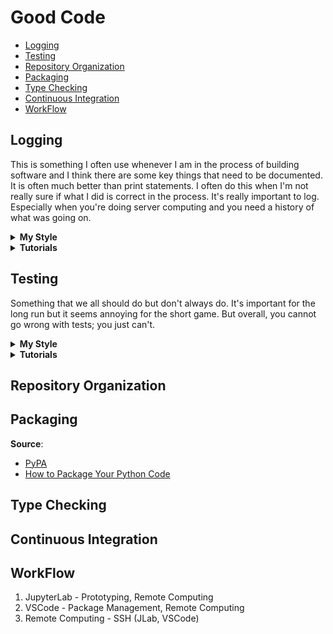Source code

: # Good Code

- [Logging](#logging)
- [Testing](#testing)
- [Repository Organization](#repository-organization)
- [Packaging](#packaging)
- [Type Checking](#type-checking)
- [Continuous Integration](#continuous-integration)
- [WorkFlow](#workflow)


## Logging

This is something I often use whenever I am in the process of building software and I think there are some key things that need to be documented. It is often much better than print statements. I often do this when I'm not really sure if what I did is correct in the process. It's really important to log. Especially when you're doing server computing and you need a history of what was going on.


<details>
<summary><b>My Style</b></summary>

* INFO - General stuff of where I am at in the program so I can follow the control of flow
* DEBUG - Typically more about sizes/shapes of my matrices or possibly in the checks
* WARNING - Where things could go wrong but I have ignored this part due to some reason.

</details>

<details>
<summary><b>Tutorials</b></summary>

* Python Logging: A Stroll Through the Source Code - [RealPython](https://realpython.com/python-logging-source-code/)
* Python Logging Cheat Sheet - [gist](https://gist.github.com/jonepl/dd5dc90a5bc1b86b2fc2b3a244af7fc6)
* The Hitchhikers Guide to Python: Logging - [blog](https://docs.python-guide.org/writing/logging/)
* Good Logging Practice in Python - [blog](https://fangpenlin.com/posts/2012/08/26/good-logging-practice-in-python/)
* Logging CookBook - [Python Docs](https://docs.python.org/3/howto/logging-cookbook.html)
* Corey Schafer    
  * Logging Basics - Logging to Files, Setting Levels, and Formating - [Youtube](https://www.youtube.com/watch?v=-ARI4Cz-awo&list=PLMdgUBu5wWKxObYWmWbwxDhlBXqUObLNY&index=2&t=0s)
  * Logging Advanced: Loggers, Handlers, and Formatters - [Youtube](https://www.youtube.com/watch?v=jxmzY9soFXg&list=PLMdgUBu5wWKxObYWmWbwxDhlBXqUObLNY&index=4&t=0s)

</details>

## Testing

Something that we all should do but don't always do. It's important for the long run but it seems annoying for the short game. But overall, you cannot go wrong with tests; you just can't.


<details>
<summary><b>My Style</b></summary>

* Package - PyTest
* IDE - VSCode

</details>


<details>
<summary><b>Tutorials</b></summary>

* Testing Python Applications with PyTest - [Blog](https://semaphoreci.com/community/tutorials/testing-python-applications-with-pytest)
* Getting Started with Testing in Python - [RealPython](https://realpython.com/python-testing/)
* Testing Your Python Code with PyTest - [SciPy 2019](https://www.youtube.com/watch?v=LX2ksGYXJ80)
* Learn PyTest in 60 Minutes: Python Unit Testing Framework - [Youtube](https://www.youtube.com/watch?v=bbp_849-RZ4)
* Python Testing in VSCode - [VSCode Docs](https://code.visualstudio.com/docs/python/testing)
* Eric Ma 
  * Testing Data Science Code - [YouTube](https://www.youtube.com/watch?v=fmVbtHMHEZc)
  * Best Testing Practices - [PyCon 2017](https://www.youtube.com/watch?v=yACtdj1_IxE)

</details>


## Repository Organization

## Packaging

**Source**:
* [PyPA](https://packaging.python.org/)
* [How to Package Your Python Code](https://python-packaging.readthedocs.io/en/latest/)


## Type Checking


## Continuous Integration


## WorkFlow

1. JupyterLab - Prototyping, Remote Computing
2. VSCode - Package Management, Remote Computing
3. Remote Computing - SSH (JLab, VSCode)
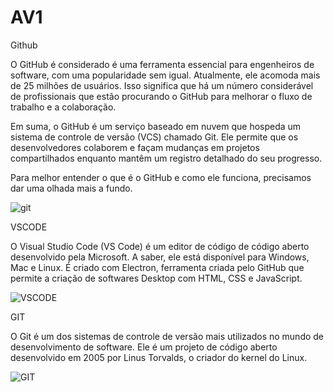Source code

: # AV1

Github

O GitHub é considerado é uma ferramenta essencial para engenheiros de software, com uma popularidade sem igual. Atualmente, ele acomoda mais de 25 milhões de usuários. Isso significa que há um número considerável de profissionais que estão procurando o GitHub para melhorar o fluxo de trabalho e a colaboração.

Em suma, o GitHub é um serviço baseado em nuvem que hospeda um sistema de controle de versão (VCS) chamado Git. Ele permite que os desenvolvedores colaborem e façam mudanças em projetos compartilhados enquanto mantêm um registro detalhado do seu progresso.

Para melhor entender o que é o GitHub e como ele funciona, precisamos dar uma olhada mais a fundo.

![git](https://th.bing.com/th/id/OIP.05b5BHN45Y0ljD4nIDxD8AHaEK?w=324&h=180&c=7&r=0&o=5&pid=1.7)

VSCODE

O Visual Studio Code (VS Code) é um editor de código de código aberto desenvolvido pela Microsoft. A saber, ele está disponível para Windows, Mac e Linux. É criado com Electron, ferramenta criada pelo GitHub que permite a criação de softwares Desktop com HTML, CSS e JavaScript.

![VSCODE](https://th.bing.com/th/id/R.d8b50c469511c4dbbb21dba3318c2d2b?rik=GIf39l52S6FlSA&riu=http%3a%2f%2ftaswar.zeytinsoft.com%2fwp-content%2fuploads%2f2018%2f03%2fvscode-node-1024x827.png&ehk=IFPTAgDzT49SP0d3TwdSR%2bOL%2b6IC%2bJMkOf2Sy39Yl5c%3d&risl=&pid=ImgRaw&r=0)

GIT

O Git é um dos sistemas de controle de versão mais utilizados no mundo de desenvolvimento de software. Ele é um projeto de código aberto desenvolvido em 2005 por Linus Torvalds, o criador do kernel do Linux.

![GIT](https://th.bing.com/th/id/OIP.dGDjyEQsZ2Y2fsfkZoq7VgHaE8?w=265&h=180&c=7&r=0&o=5&pid=1.7)
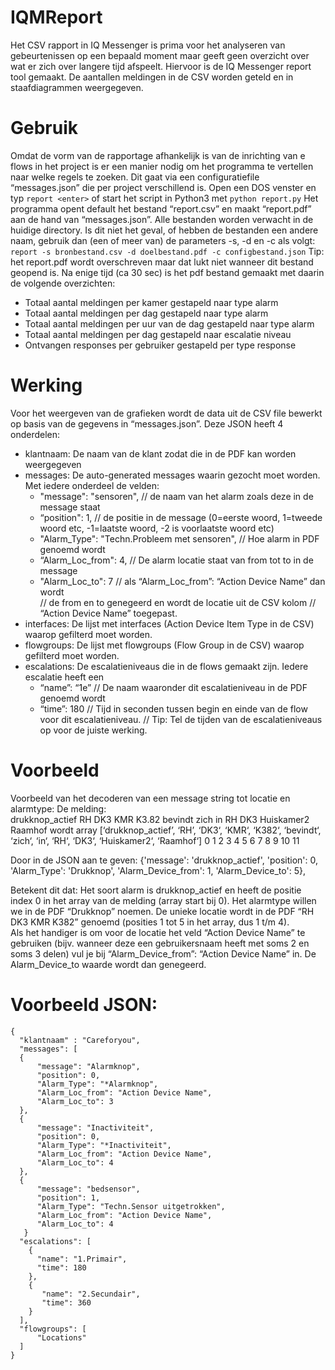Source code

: # IQMReport
Het CSV rapport in IQ Messenger is prima voor het analyseren van gebeurtenissen op een bepaald moment maar geeft geen overzicht over wat er zich over langere tijd afspeelt. Hiervoor is de IQ Messenger report tool gemaakt. De aantallen meldingen in de CSV worden geteld en in staafdiagrammen weergegeven. 
# Gebruik 
Omdat de vorm van de rapportage afhankelijk is van de inrichting van e flows in het project is er een manier nodig om het programma te vertellen naar welke regels te zoeken. Dit gaat via een configuratiefile “messages.json” die per project verschillend is. 
Open een DOS venster en typ
`report <enter>` 
of start het script in Python3 met
`python report.py`
Het programma opent default het bestand “report.csv” en maakt “report.pdf” aan de hand van “messages.json”. Alle bestanden worden verwacht in de huidige directory. Is dit niet het geval, of hebben de bestanden een andere naam, gebruik dan (een of meer van) de parameters -s, -d en -c als volgt: `report -s bronbestand.csv -d doelbestand.pdf -c configbestand.json`
Tip: het report.pdf wordt overschreven maar dat lukt niet wanneer dit bestand geopend is. 
Na enige tijd (ca 30 sec) is het pdf bestand gemaakt met daarin de volgende overzichten: 
* Totaal aantal meldingen per kamer gestapeld naar type alarm 
* Totaal aantal meldingen per dag gestapeld naar type alarm 
* Totaal aantal meldingen per uur van de dag gestapeld naar type alarm 
* Totaal aantal meldingen per dag gestapeld naar escalatie niveau 
* Ontvangen responses per gebruiker gestapeld per type response 

# Werking 
Voor het weergeven van de grafieken wordt de data uit de CSV file bewerkt op basis van de gegevens in “messages.json”. Deze JSON heeft 4 onderdelen: 
* klantnaam: De naam van de klant zodat die in de PDF kan worden weergegeven  
* messages: De auto-generated messages waarin gezocht moet worden. Met iedere onderdeel de velden: 
  * "message": "sensoren",    // de naam van het alarm zoals deze in de message staat 
  * “position":  1,   // de positie in de message (0=eerste woord, 1=tweede woord etc, -1=laatste woord, -2 is voorlaatste woord etc) 
  * "Alarm_Type": "Techn.Probleem met sensoren", // Hoe alarm in PDF genoemd wordt 
  * “Alarm_Loc_from": 4,      // De alarm locatie staat van from tot to in de message 
  * "Alarm_Loc_to": 7         // als “Alarm_Loc_from”: “Action Device Name” dan wordt  
                              // de from en to genegeerd en wordt de locatie uit de CSV kolom 
                              // “Action Device Name” toegepast. 
* interfaces: De lijst met interfaces (Action Device Item Type in de CSV) waarop gefilterd moet worden. 
* flowgroups: De lijst met flowgroups (Flow Group in de CSV) waarop gefilterd moet worden. 
* escalations: De escalatieniveaus die in de flows gemaakt zijn. Iedere escalatie heeft een 
  * “name”: “1e”   // De naam waaronder dit escalatieniveau in de PDF genoemd wordt  
  * “time”: 180    // Tijd in seconden tussen begin en einde van de flow voor dit escalatieniveau.
                   // Tip: Tel de tijden van de escalatieniveaus op voor de juiste werking. 

# Voorbeeld 
Voorbeeld van het decoderen van een message string tot locatie en alarmtype: 
De melding:  
drukknop_actief RH DK3 KMR K3.82 bevindt zich in RH DK3 Huiskamer2 Raamhof 
wordt array 
[‘drukknop_actief’, ‘RH’, ‘DK3‘, ‘KMR‘, ‘K382‘, ‘bevindt‘, ‘zich‘, ‘in‘, ‘RH‘, ‘DK3‘, ‘Huiskamer2‘, ‘Raamhof‘]
   0                  1     2      3      4         5        6      7      8     9        10            11 

Door in de JSON aan te geven: 
{'message': 'drukknop_actief', 
   'position': 0, 
   'Alarm_Type': 'Drukknop', 
   'Alarm_Device_from': 1, 
   'Alarm_Device_to': 5}, 

Betekent dit dat: 
Het soort alarm is drukknop_actief en heeft de positie index 0 in het array van de melding (array start bij 0). Het alarmtype willen we in de PDF “Drukknop” noemen. De unieke locatie wordt in de PDF “RH DK3 KMR K382” genoemd (posities 1 tot 5 in het array, dus 1 t/m 4).  
Als het handiger is om voor de locatie het veld “Action Device Name” te gebruiken (bijv. wanneer deze een gebruikersnaam heeft met soms 2 en soms 3 delen) vul je bij “Alarm_Device_from”: “Action Device Name” in. De Alarm_Device_to waarde wordt dan genegeerd. 

# Voorbeeld JSON: 

    { 
      "klantnaam" : "Careforyou", 
      "messages": [ 
      { 
          "message": "Alarmknop", 
          "position": 0, 
          "Alarm_Type": "*Alarmknop", 
          "Alarm_Loc_from": "Action Device Name", 
          "Alarm_Loc_to": 3 
      }, 
      { 
          "message": "Inactiviteit", 
          "position": 0, 
          "Alarm_Type": "*Inactiviteit",     
          "Alarm_Loc_from": "Action Device Name", 
          "Alarm_Loc_to": 4 
      }, 
      { 
          "message": "bedsensor", 
          "position": 1, 
          "Alarm_Type": "Techn.Sensor uitgetrokken", 
          "Alarm_Loc_from": "Action Device Name", 
          "Alarm_Loc_to": 4 
       } 
      "escalations": [ 
        {
          "name": "1.Primair", 
          "time": 180 
        }, 
        {
           "name": "2.Secundair", 
           "time": 360 
        } 
      ], 
      "flowgroups": [ 
          "Locations" 
      ]
    }
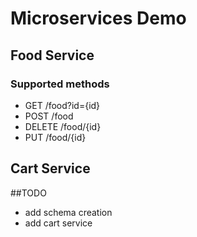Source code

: # Microservices Demo

## Food Service
### Supported methods
* GET /food?id={id}
* POST /food
* DELETE /food/{id} 
* PUT     /food/{id}

## Cart Service

##TODO
* add schema creation
* add cart service 
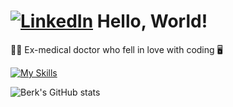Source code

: # [![LinkedIn](https://img.shields.io/badge/linkedin-%230077B5.svg?style=for-the-badge&logo=linkedin&logoColor=white)](https://www.linkedin.com/in/berktoy/)   Hello, World!

:health_worker: Ex-medical doctor who fell in love with coding :desktop_computer:

[![My Skills](https://skillicons.dev/icons?i=js,html,css,nodejs,react,nextjs,tailwind,ts,git,python,flask,rust)](https://skillicons.dev)

![Berk's GitHub stats](https://github-readme-stats.vercel.app/api?username=mdtoy-dev&show_icons=true&bg_color=00000000)
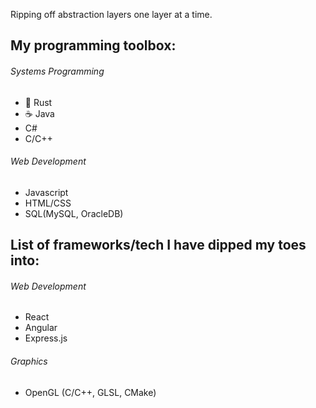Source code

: Ripping off abstraction layers one layer at a time.

## My programming toolbox:
###### Systems Programming
- 🦀 Rust
- ☕ Java
- C#
- C/C++

###### Web Development
- Javascript
- HTML/CSS
- SQL(MySQL, OracleDB)

## List of frameworks/tech I have dipped my toes into:
###### Web Development
- React
- Angular
- Express.js
###### Graphics
- OpenGL (C/C++, GLSL, CMake)




<!---
SeijiDominic/SeijiDominic is a ✨ special ✨ repository because its `README.md` (this file) appears on your GitHub profile.
You can click the Preview link to take a look at your changes.
--->
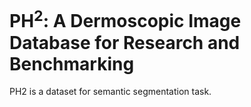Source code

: # PH<sup>2</sup>: A Dermoscopic Image Database for Research and Benchmarking

PH2 is a dataset for semantic segmentation task.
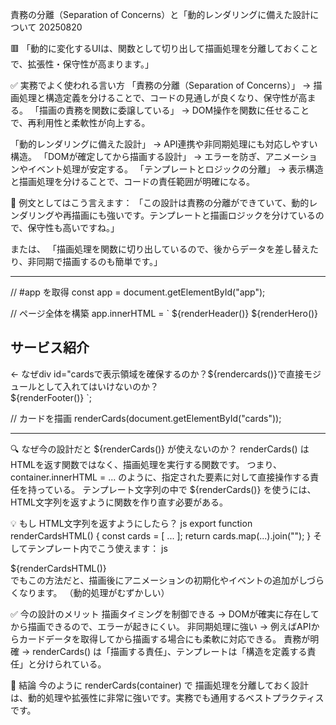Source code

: 責務の分離（Separation of Concerns）と「動的レンダリングに備えた設計について 20250820

🟥 「動的に変化するUIは、関数として切り出して描画処理を分離しておくことで、拡張性・保守性が高まります。」

✅ 実務でよく使われる言い方
「責務の分離（Separation of Concerns）」
→ 描画処理と構造定義を分けることで、コードの見通しが良くなり、保守性が高まる。
「描画の責務を関数に委譲している」
→ DOM操作を関数に任せることで、再利用性と柔軟性が向上する。

「動的レンダリングに備えた設計」
→ API連携や非同期処理にも対応しやすい構造。
「DOMが確定してから描画する設計」
→ エラーを防ぎ、アニメーションやイベント処理が安定する。
「テンプレートとロジックの分離」
→ 表示構造と描画処理を分けることで、コードの責任範囲が明確になる。

💬 例文としてはこう言えます：
「この設計は責務の分離ができていて、動的レンダリングや再描画にも強いです。テンプレートと描画ロジックを分けているので、保守性も高いですね。」

または、
「描画処理を関数に切り出しているので、後からデータを差し替えたり、非同期で描画するのも簡単です。」

**********************************************************************************************************************
// #app を取得
const app = document.getElementById("app");

// ページ全体を構築
app.innerHTML = `
  ${renderHeader()}
  ${renderHero()}
  <main class="max-w-7xl mx-auto py-10 px-4">
    <h2 class="text-3xl font-bold mb-8 text-center" data-aos="fade-up">サービス紹介</h2>
    <div id="cards" class="grid gap-8 md:grid-cols-3"></div> ← なぜdiv id="cardsで表示領域を確保するのか？${rendercards()}で直接モジュールとして入れてはいけないのか？
  </main>
  ${renderFooter()}
`;

// カードを描画
renderCards(document.getElementById("cards"));


**********************************************************************************************************************

🔍 なぜ今の設計だと ${renderCards()} が使えないのか？
renderCards() は HTMLを返す関数ではなく、描画処理を実行する関数です。
つまり、container.innerHTML = ... のように、指定された要素に対して直接操作する責任を持っている。
テンプレート文字列の中で ${renderCards()} を使うには、HTML文字列を返すように関数を作り直す必要がある。

💡 もし HTML文字列を返すようにしたら？
js
export function renderCardsHTML() {
  const cards = [ ... ];
  return cards.map(...).join("");
}
そしてテンプレート内でこう使えます：
js
<div id="cards">${renderCardsHTML()}</div>
でもこの方法だと、描画後にアニメーションの初期化やイベントの追加がしづらくなります。
（動的処理がむずかしい）

✅ 今の設計のメリット
描画タイミングを制御できる → DOMが確実に存在してから描画できるので、エラーが起きにくい。
非同期処理に強い → 例えばAPIからカードデータを取得してから描画する場合にも柔軟に対応できる。
責務が明確 → renderCards() は「描画する責任」、テンプレートは「構造を定義する責任」と分けられている。

🎯 結論
今のように renderCards(container) で 描画処理を分離しておく設計は、動的処理や拡張性に非常に強いです。実務でも通用するベストプラクティスです。
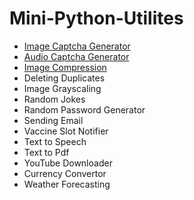 # Mini-Python-Utilites

- [Image Captcha Generator](https://github.com/Dhrumil-Zion/Mini-Python-Utilites/blob/master/Image-Audio-Captcha/image_captcha.py)
- [Audio Captcha Generator](https://github.com/Dhrumil-Zion/Mini-Python-Utilites/blob/master/Image-Audio-Captcha/audio_captcha.py)
- [Image Compression](https://github.com/Dhrumil-Zion/Mini-Python-Utilites/blob/master/Playing-With-Images/compress_image.py)
- Deleting Duplicates
- Image Grayscaling
- Random Jokes
- Random Password Generator
- Sending Email
- Vaccine Slot Notifier
- Text to Speech
- Text to Pdf
- YouTube Downloader
- Currency Convertor
- Weather Forecasting
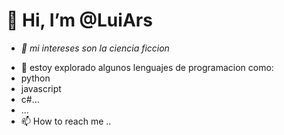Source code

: # 👋 Hi, I’m @LuiArs
* _👀 mi intereses son la ciencia ficcion_
- 🌱 estoy explorado algunos lenguajes de programacion como:
- python
- javascript
- c#...
- ...
- 📫 How to reach me ..
<!---
LuiArs/LuiArs is a ✨ special ✨ repository because its `README.md` (this file) appears on your GitHub profile.
You can click the Preview link to take a look at your changes.
--->
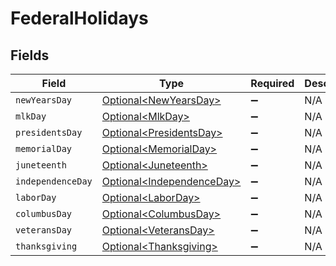 # FederalHolidays


## Fields

| Field                                                                    | Type                                                                     | Required                                                                 | Description                                                              |
| ------------------------------------------------------------------------ | ------------------------------------------------------------------------ | ------------------------------------------------------------------------ | ------------------------------------------------------------------------ |
| `newYearsDay`                                                            | [Optional\<NewYearsDay>](../../models/components/NewYearsDay.md)         | :heavy_minus_sign:                                                       | N/A                                                                      |
| `mlkDay`                                                                 | [Optional\<MlkDay>](../../models/components/MlkDay.md)                   | :heavy_minus_sign:                                                       | N/A                                                                      |
| `presidentsDay`                                                          | [Optional\<PresidentsDay>](../../models/components/PresidentsDay.md)     | :heavy_minus_sign:                                                       | N/A                                                                      |
| `memorialDay`                                                            | [Optional\<MemorialDay>](../../models/components/MemorialDay.md)         | :heavy_minus_sign:                                                       | N/A                                                                      |
| `juneteenth`                                                             | [Optional\<Juneteenth>](../../models/components/Juneteenth.md)           | :heavy_minus_sign:                                                       | N/A                                                                      |
| `independenceDay`                                                        | [Optional\<IndependenceDay>](../../models/components/IndependenceDay.md) | :heavy_minus_sign:                                                       | N/A                                                                      |
| `laborDay`                                                               | [Optional\<LaborDay>](../../models/components/LaborDay.md)               | :heavy_minus_sign:                                                       | N/A                                                                      |
| `columbusDay`                                                            | [Optional\<ColumbusDay>](../../models/components/ColumbusDay.md)         | :heavy_minus_sign:                                                       | N/A                                                                      |
| `veteransDay`                                                            | [Optional\<VeteransDay>](../../models/components/VeteransDay.md)         | :heavy_minus_sign:                                                       | N/A                                                                      |
| `thanksgiving`                                                           | [Optional\<Thanksgiving>](../../models/components/Thanksgiving.md)       | :heavy_minus_sign:                                                       | N/A                                                                      |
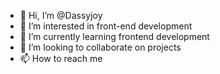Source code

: - 👋 Hi, I’m @Dassyjoy
- 👀 I’m interested in front-end development
- 🌱 I’m currently learning frontend development
- 💞️ I’m looking to collaborate on projects
- 📫 How to reach me 

<!---
Dassyjoy/Dassyjoy is a ✨ special ✨ repository because its `README.md` (this file) appears on your GitHub profile.
You can click the Preview link to take a look at your changes.
--->
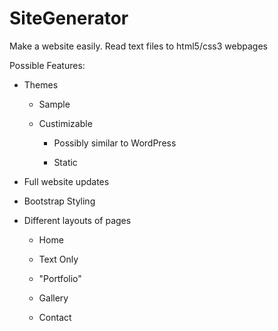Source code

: # SiteGenerator
Make a website easily. Read text files to html5/css3 webpages

Possible Features: 

* Themes

  * Sample

  * Custimizable

    * Possibly similar to WordPress

    * Static

* Full website updates

* Bootstrap Styling

* Different layouts of pages

    * Home

    * Text Only

    * "Portfolio"

    * Gallery

    * Contact

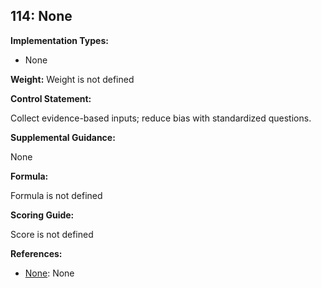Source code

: ## 114: None

**Implementation Types:**
 
- None

**Weight:** Weight is not defined

**Control Statement:**

Collect evidence-based inputs; reduce bias with standardized questions.

**Supplemental Guidance:**

None

**Formula:**

Formula is not defined

**Scoring Guide:**

Score is not defined

**References:**

- [None](None): None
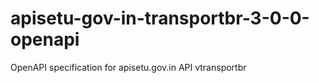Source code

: # apisetu-gov-in-transportbr-3-0-0-openapi
OpenAPI specification for apisetu.gov.in API vtransportbr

:::

YOUR TASK: The lines to copy are those above that contain the string "RealPython".

PROBLEM SOLUTION:
* Python Logging: A Stroll Through the Source Code - [RealPython](https://realpython.com/python-logging-source-code/)
* Getting Started with Testing in Python - [RealPython](https://realpython.com/python-testing/)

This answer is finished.